◆ TASK STATEMENT
Using the entries below, give the count of lines that hold "varepsilon". Say nothing besides the number.
-- Opening Marker --
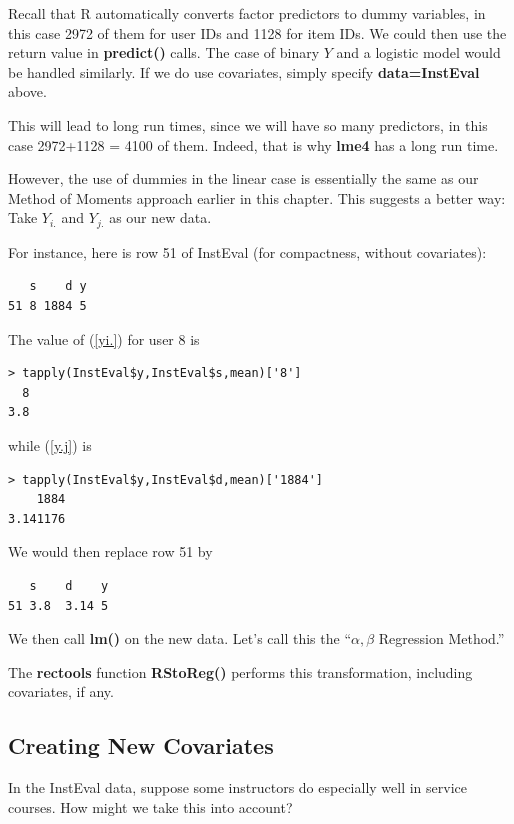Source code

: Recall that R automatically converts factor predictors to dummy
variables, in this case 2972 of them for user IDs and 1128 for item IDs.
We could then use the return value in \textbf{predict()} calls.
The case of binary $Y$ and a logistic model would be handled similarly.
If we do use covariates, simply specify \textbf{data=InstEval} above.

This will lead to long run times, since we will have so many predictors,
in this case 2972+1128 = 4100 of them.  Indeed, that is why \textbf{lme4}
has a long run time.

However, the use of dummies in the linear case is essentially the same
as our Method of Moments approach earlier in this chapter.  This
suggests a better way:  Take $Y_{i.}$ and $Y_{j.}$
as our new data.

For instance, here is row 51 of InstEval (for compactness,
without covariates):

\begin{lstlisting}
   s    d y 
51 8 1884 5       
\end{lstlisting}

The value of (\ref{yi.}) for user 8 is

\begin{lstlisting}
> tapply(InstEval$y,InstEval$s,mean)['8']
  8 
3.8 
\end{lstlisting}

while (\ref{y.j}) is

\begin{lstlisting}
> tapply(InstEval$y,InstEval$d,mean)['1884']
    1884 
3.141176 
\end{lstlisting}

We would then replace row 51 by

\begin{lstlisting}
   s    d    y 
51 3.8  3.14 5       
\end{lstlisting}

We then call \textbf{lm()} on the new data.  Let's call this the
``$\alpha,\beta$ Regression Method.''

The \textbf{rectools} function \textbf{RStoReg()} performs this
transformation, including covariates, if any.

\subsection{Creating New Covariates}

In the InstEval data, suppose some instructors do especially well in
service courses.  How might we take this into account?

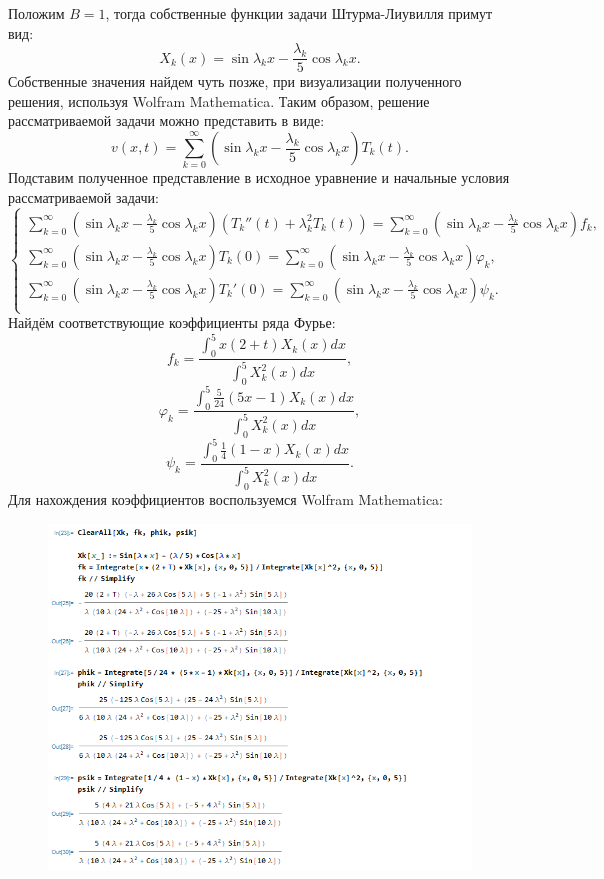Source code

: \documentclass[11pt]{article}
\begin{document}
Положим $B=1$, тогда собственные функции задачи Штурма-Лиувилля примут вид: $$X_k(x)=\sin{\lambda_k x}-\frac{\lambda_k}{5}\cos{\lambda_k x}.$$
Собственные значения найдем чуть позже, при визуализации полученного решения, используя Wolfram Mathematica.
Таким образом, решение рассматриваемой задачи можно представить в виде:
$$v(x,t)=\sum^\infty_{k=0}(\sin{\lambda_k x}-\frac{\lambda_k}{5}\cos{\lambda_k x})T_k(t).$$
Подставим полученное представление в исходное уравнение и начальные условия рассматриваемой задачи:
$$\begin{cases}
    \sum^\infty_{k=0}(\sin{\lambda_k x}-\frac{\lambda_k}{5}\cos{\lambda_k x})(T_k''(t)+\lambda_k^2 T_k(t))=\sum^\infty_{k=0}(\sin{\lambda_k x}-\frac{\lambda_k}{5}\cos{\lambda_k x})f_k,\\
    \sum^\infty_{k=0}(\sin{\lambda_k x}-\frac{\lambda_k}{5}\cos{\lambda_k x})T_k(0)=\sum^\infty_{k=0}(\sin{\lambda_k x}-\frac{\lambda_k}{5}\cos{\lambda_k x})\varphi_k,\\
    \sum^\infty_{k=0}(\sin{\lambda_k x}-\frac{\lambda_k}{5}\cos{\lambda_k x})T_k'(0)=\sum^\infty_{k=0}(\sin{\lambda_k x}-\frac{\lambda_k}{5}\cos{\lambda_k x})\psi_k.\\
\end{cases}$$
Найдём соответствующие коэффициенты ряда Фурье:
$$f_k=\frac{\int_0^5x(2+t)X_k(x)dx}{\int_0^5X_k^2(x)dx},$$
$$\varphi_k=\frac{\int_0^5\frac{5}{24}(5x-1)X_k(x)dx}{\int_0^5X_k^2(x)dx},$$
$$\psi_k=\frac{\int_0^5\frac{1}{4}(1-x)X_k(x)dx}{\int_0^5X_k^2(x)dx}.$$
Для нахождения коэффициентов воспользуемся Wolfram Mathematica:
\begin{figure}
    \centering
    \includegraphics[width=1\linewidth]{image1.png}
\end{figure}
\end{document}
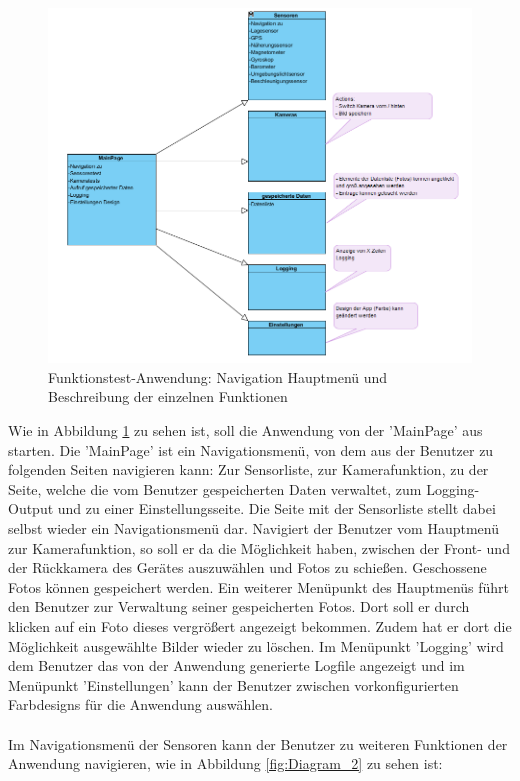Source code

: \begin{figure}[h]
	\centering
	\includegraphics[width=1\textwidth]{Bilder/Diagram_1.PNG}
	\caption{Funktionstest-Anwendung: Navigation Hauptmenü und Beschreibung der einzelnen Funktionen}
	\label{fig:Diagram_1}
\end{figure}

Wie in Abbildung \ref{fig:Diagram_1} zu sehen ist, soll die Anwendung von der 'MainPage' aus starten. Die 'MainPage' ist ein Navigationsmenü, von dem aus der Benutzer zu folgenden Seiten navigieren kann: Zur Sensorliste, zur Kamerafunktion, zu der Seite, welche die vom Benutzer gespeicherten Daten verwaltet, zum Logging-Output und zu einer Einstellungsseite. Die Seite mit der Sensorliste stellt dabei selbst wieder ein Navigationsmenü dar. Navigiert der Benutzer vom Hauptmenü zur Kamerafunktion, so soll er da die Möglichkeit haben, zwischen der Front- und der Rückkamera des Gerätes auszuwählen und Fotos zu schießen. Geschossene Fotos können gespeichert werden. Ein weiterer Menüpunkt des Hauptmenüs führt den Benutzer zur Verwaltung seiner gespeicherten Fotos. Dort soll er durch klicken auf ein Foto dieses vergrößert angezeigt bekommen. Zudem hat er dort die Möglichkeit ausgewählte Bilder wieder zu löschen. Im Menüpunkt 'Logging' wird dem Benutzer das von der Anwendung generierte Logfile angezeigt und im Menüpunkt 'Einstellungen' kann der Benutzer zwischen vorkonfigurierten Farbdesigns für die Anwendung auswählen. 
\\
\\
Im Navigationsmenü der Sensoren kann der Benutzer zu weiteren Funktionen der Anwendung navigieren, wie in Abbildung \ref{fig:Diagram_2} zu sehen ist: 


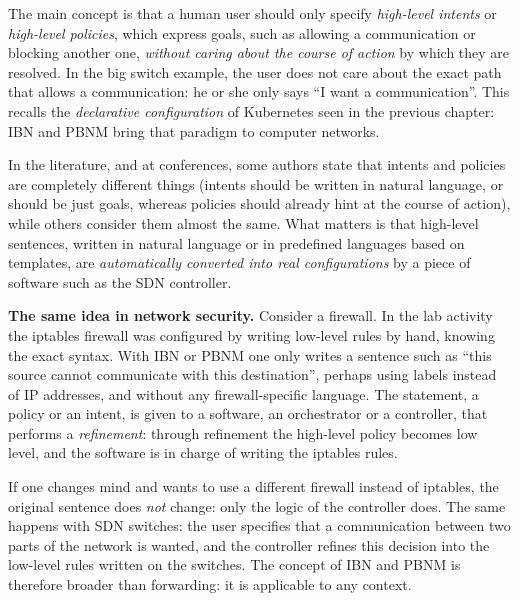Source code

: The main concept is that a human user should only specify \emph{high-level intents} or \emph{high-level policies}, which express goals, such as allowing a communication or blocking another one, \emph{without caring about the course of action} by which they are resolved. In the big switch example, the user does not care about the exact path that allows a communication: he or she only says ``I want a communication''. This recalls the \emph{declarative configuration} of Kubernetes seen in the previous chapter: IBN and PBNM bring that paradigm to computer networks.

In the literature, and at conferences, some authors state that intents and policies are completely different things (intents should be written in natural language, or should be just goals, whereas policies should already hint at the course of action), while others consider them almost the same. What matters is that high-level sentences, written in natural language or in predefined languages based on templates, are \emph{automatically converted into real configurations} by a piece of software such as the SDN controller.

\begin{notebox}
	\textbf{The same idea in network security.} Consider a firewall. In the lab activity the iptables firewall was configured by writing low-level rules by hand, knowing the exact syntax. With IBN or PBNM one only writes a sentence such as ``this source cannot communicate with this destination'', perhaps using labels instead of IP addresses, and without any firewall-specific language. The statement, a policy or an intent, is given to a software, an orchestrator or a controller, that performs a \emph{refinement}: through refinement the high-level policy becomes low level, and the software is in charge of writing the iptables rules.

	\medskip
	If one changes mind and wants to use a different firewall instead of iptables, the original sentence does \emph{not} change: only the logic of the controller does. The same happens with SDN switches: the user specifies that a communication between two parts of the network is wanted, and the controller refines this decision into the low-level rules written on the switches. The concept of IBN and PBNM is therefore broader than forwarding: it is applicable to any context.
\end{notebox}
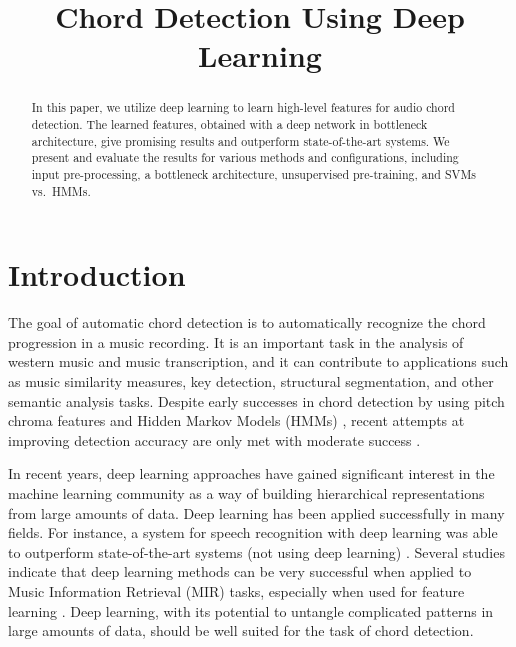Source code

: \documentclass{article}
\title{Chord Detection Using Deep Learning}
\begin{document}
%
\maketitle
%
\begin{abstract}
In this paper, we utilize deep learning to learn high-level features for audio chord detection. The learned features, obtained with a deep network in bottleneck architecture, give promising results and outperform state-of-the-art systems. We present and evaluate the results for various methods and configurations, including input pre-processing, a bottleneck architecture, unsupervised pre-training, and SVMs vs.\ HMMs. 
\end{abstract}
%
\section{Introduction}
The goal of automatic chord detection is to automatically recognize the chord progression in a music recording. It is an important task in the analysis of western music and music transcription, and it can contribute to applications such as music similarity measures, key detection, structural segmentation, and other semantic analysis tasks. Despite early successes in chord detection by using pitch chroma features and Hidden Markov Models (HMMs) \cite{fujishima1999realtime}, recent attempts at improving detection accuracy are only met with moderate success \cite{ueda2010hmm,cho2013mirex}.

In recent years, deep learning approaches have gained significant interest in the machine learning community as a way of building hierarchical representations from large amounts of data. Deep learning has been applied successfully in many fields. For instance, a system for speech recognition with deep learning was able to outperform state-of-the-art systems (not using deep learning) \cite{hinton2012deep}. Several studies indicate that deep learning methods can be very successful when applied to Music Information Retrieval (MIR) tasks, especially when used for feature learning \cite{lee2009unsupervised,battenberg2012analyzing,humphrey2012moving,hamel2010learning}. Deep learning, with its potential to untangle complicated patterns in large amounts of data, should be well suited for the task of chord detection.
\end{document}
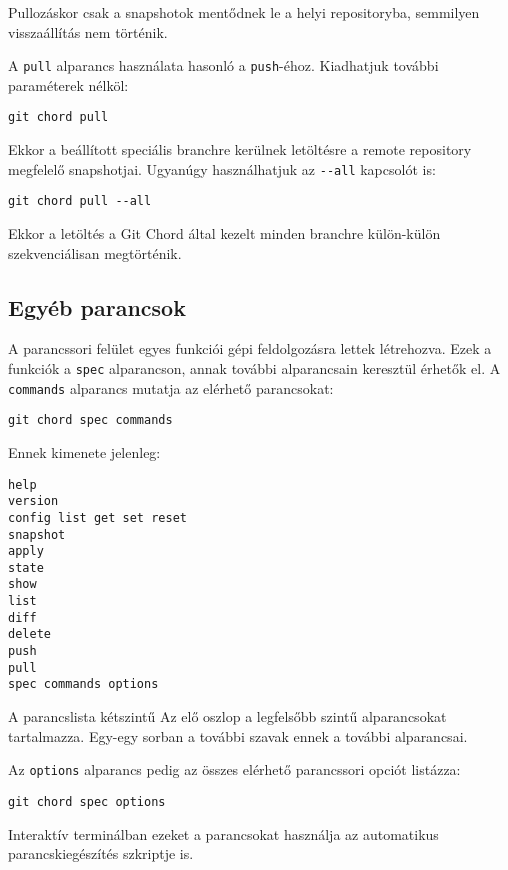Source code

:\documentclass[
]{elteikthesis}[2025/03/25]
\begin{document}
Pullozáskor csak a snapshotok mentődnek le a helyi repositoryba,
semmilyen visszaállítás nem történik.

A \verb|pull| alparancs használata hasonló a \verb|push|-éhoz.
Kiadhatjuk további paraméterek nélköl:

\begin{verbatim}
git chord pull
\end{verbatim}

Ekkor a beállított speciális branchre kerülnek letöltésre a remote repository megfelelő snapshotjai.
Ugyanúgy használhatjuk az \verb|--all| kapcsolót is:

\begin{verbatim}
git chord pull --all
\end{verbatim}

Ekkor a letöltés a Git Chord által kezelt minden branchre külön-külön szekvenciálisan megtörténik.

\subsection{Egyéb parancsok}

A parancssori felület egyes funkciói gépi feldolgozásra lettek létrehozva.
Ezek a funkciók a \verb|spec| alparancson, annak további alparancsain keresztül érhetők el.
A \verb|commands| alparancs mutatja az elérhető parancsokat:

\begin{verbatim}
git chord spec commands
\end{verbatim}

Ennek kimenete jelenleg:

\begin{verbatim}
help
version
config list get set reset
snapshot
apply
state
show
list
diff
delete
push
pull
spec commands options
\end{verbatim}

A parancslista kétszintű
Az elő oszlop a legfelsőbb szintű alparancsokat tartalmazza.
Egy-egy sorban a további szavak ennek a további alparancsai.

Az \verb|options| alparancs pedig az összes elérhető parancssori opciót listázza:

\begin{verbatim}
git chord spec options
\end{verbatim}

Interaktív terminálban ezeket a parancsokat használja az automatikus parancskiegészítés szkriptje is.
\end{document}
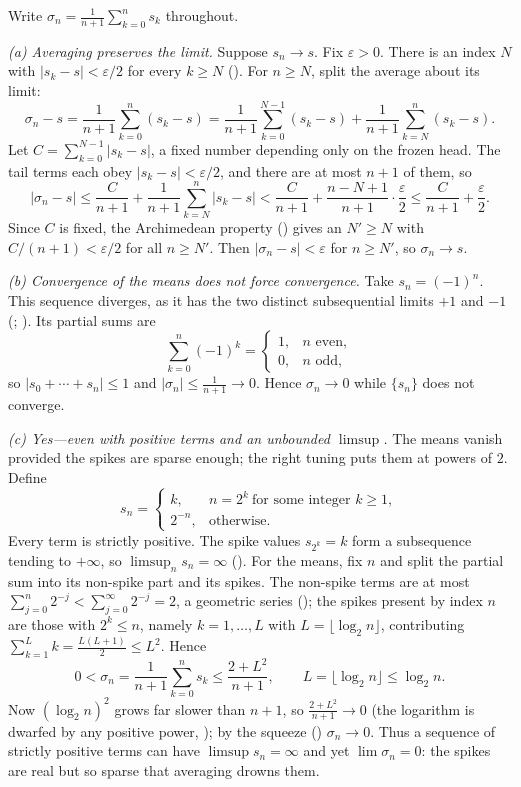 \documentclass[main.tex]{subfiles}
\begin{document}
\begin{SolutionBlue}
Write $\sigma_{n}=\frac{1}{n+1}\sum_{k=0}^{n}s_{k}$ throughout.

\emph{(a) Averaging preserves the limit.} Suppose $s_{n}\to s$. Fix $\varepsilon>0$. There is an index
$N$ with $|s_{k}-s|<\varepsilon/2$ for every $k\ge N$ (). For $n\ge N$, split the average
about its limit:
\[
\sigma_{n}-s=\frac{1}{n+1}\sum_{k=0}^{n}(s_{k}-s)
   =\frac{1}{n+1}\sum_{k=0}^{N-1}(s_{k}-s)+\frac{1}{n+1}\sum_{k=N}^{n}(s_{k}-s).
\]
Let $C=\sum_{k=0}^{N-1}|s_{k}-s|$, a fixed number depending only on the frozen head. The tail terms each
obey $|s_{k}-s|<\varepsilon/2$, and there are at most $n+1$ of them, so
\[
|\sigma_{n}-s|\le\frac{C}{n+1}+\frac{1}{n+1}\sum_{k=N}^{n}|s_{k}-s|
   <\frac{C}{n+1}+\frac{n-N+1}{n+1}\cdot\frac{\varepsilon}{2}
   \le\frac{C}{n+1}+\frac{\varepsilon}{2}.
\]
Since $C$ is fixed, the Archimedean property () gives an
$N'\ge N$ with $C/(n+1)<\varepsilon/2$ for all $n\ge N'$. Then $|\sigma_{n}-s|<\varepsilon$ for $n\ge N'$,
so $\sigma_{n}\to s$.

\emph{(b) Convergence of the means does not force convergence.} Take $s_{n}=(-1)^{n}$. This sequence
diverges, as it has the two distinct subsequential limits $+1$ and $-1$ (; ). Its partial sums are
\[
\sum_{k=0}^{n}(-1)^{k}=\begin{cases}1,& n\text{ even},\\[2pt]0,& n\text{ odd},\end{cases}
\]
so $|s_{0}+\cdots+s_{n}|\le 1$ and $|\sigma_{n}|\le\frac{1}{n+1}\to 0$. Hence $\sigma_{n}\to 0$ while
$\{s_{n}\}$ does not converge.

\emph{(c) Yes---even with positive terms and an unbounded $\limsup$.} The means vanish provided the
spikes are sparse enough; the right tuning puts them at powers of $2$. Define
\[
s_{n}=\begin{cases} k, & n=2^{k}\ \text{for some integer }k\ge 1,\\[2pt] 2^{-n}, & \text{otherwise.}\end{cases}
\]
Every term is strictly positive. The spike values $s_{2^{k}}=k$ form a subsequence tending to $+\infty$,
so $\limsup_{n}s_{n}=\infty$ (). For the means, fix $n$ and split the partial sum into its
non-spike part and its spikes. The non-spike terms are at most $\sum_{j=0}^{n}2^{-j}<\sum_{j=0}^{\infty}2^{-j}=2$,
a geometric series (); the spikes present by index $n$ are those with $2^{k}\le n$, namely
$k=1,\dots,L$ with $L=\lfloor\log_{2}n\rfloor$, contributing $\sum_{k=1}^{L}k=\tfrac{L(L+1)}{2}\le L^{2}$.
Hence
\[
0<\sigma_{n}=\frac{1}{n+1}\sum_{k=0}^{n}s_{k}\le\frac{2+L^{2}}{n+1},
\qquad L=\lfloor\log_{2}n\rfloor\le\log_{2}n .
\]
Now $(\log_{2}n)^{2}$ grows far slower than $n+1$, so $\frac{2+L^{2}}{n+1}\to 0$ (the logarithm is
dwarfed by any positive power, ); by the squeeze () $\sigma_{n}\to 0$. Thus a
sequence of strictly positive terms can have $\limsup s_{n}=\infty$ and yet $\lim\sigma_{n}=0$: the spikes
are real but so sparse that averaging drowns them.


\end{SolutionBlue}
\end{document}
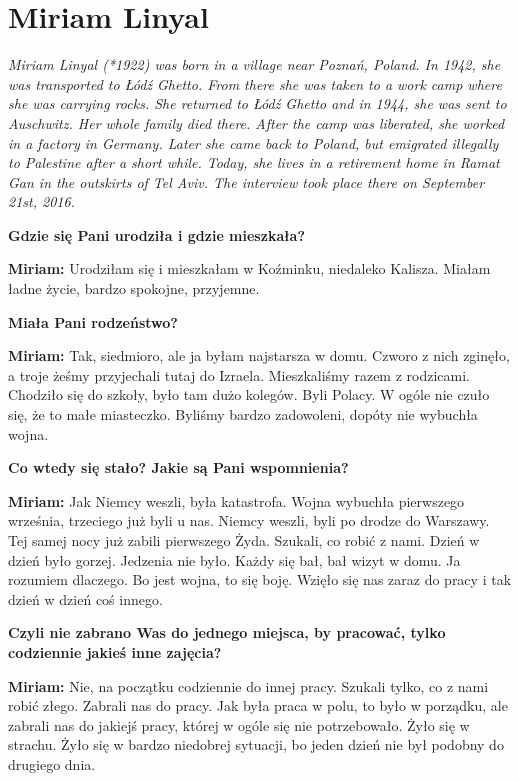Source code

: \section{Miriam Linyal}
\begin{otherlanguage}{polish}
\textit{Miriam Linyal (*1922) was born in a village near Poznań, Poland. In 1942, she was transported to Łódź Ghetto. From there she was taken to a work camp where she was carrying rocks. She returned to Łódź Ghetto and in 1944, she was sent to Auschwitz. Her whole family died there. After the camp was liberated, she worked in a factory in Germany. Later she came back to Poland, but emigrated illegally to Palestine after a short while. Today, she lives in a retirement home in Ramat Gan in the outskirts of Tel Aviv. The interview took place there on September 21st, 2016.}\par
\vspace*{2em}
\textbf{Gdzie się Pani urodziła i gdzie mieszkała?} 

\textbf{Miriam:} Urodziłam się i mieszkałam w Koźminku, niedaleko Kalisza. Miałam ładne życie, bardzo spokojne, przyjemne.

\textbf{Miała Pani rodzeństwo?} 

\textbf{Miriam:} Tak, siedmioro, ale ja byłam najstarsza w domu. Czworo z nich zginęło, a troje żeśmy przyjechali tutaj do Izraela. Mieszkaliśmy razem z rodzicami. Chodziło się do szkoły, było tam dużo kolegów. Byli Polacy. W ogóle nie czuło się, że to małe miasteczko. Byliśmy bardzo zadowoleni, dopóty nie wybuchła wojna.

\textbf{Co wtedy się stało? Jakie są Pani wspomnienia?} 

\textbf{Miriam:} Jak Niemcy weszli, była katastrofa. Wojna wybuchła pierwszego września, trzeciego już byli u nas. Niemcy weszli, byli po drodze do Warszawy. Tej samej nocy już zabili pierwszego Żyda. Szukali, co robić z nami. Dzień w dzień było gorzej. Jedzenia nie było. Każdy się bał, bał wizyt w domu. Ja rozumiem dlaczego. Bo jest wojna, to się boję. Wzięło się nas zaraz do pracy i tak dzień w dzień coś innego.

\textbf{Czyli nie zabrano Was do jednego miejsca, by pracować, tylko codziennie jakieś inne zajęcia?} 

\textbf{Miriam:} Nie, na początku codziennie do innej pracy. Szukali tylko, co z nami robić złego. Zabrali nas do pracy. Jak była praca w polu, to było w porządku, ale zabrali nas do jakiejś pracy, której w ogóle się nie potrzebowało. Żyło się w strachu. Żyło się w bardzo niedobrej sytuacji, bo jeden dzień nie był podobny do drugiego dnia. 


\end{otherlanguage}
-- Closing Marker --
◆ EXERCISE ANSWER
6